The following is the text for a video that I was asked to record for the 2014 International Internet Preservation Consortium General Assembly Curator Tools Fair, on the Islandora Web ARChive solution pack.


My name is Nick Ruest. I am a librarian at York University, in Toronto, Ontario. I’m going to give a quick presentation on the Islandora Web ARChive solution pack. I only have a few minutes, so I’ll quickly cover what the module does, what areas of the web archiving life cycle it covers, and a provide a quick demonstration.

So, what is the Islandora Web ARChive solution pack?

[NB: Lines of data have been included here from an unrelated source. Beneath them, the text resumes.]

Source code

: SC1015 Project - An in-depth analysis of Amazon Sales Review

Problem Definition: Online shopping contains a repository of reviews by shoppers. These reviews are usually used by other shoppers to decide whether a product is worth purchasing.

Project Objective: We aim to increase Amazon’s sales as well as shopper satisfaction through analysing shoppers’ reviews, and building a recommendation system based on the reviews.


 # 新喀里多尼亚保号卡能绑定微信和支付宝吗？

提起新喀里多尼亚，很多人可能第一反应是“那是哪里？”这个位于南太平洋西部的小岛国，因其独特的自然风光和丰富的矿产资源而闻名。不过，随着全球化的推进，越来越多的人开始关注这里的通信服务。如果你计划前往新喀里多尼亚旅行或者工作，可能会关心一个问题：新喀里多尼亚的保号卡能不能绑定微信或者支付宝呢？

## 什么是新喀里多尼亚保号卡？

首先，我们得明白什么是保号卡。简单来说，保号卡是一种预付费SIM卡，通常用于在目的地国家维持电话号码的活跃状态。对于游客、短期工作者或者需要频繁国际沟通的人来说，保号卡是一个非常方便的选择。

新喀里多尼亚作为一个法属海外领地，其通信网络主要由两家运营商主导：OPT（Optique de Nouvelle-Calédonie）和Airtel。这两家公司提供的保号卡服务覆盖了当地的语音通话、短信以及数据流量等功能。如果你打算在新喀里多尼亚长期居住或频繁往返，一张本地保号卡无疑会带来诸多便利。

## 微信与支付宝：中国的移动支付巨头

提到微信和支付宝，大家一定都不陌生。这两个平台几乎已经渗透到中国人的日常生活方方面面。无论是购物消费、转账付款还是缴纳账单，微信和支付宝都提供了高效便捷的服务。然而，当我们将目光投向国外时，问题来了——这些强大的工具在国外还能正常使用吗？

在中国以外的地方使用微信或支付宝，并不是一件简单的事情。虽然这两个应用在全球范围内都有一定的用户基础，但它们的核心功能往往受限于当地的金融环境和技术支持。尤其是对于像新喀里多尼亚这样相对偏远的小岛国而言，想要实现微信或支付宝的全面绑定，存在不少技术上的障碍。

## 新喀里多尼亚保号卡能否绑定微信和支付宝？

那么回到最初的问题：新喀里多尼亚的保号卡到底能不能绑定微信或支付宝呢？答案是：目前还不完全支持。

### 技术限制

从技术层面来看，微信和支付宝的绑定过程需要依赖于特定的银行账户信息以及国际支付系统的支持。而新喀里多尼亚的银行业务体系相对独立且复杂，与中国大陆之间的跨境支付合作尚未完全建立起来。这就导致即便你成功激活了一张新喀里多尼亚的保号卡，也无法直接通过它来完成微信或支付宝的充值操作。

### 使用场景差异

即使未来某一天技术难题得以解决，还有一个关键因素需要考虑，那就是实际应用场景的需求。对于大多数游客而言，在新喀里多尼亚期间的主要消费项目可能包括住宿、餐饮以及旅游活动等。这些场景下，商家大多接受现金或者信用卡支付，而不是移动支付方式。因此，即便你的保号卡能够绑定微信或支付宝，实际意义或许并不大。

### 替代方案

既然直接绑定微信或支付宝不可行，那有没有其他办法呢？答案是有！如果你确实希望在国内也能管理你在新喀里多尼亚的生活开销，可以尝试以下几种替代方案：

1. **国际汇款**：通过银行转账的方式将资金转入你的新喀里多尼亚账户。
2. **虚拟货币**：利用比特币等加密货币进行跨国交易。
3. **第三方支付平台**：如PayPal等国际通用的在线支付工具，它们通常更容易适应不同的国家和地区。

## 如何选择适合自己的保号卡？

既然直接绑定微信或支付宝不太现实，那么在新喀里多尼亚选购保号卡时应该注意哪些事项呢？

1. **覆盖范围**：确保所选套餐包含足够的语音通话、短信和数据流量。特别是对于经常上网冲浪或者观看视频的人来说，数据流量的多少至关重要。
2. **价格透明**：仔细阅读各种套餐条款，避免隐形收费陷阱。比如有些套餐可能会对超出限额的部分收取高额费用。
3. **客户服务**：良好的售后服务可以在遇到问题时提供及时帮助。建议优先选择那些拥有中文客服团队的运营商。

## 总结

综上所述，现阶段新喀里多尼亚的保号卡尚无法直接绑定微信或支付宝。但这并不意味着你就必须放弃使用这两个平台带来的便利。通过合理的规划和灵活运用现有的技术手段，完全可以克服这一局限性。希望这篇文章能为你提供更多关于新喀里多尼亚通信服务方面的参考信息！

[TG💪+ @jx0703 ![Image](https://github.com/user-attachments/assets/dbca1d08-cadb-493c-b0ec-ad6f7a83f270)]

I’ll step back and quickly answer what is Islandora first. "Islandora is an open source digital asset management system based on Fedora Commons, Drupal and a host of additional applications." A solution pack in Islandora parlance, is a Drupal module that integrates with the main Islandora module and the Tuque library thereby allowing users to deposit, create derivatives, and interact with a given type of object. We have solution packs for Audio, Video, Large Images, Images, PDFs, paged content, and now web archives. The Web ARChive solution pack allows users to ingest and retrieve web archives through the Islandora interface. If we think about it in terms of OAIS, we give the repository a SIP, which in the case of this solution pack can be a single warc file and some descriptive metadata, and if available, a screenshot and/or a PDF. From there, the solution pack will create an AIP and DIP. The AIP will contain: the original warc, MODS descriptive metadata, FITS output (file characterization/technical metadata), web dissemination versions of the screenshots (jpg & thumbnail), PDF, and derivatives of the warc via warctools. Those derivatives are a csv and filtered warc. The csv -- WARC_CSV -- is a listing of all the files in a given warc. This allows a user/researcher to have a quick glance at the contents of the warc. The filtered warc -- WARC_FILTERED -- is a warc file stripped down as much as possible to the text, and it is used only for search indexing/keyword searching. The DIP is an a JPG/TN of the captured website (if supplied) and download links to the WARC, PDF, WARC_CSV, screenshot, and descriptive metadata. Here a link to the ‘archived site’ can be supplied in the default MODS form. The suggested usage here is to provide a link to the object in a local instance of Wayback, if it exists.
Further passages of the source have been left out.